◆ **BRIEF**:
Output the opening lines of the records exactly. End with the line that contains "- Async optimization throughout".

◆ **DATA**:
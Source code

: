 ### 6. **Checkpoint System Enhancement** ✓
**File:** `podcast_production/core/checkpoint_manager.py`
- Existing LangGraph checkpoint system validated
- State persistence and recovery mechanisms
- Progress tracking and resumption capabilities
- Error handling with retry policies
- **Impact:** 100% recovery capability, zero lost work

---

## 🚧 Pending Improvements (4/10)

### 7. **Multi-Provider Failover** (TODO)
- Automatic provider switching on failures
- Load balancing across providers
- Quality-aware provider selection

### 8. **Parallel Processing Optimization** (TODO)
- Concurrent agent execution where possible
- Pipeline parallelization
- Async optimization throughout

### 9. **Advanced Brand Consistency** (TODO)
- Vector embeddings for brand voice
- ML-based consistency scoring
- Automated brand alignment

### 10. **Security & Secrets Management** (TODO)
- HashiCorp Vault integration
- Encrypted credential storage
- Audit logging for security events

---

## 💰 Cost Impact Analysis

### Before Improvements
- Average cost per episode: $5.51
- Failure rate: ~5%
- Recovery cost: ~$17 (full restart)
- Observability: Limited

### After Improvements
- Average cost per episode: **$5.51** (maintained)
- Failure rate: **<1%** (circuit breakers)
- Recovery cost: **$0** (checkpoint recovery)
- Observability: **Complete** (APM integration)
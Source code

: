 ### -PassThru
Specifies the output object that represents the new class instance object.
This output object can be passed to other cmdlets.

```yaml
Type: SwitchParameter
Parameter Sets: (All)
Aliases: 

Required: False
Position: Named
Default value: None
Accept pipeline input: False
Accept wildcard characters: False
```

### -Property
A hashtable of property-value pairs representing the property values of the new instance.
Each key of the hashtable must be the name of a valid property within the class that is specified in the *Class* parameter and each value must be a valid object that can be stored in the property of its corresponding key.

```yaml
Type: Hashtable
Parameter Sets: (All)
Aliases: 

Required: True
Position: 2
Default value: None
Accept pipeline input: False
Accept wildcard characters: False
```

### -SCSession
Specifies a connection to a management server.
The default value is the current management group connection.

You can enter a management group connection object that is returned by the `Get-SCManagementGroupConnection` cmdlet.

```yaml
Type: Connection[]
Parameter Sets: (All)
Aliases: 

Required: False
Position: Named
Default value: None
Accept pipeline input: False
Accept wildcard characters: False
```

◆ **COMPLETED EXERCISE**:
Source code

: ### 6. **Checkpoint System Enhancement** ✓
**File:** `podcast_production/core/checkpoint_manager.py`
- Existing LangGraph checkpoint system validated
- State persistence and recovery mechanisms
- Progress tracking and resumption capabilities
- Error handling with retry policies
- **Impact:** 100% recovery capability, zero lost work

---

## 🚧 Pending Improvements (4/10)

### 7. **Multi-Provider Failover** (TODO)
- Automatic provider switching on failures
- Load balancing across providers
- Quality-aware provider selection

### 8. **Parallel Processing Optimization** (TODO)
- Concurrent agent execution where possible
- Pipeline parallelization
- Async optimization throughout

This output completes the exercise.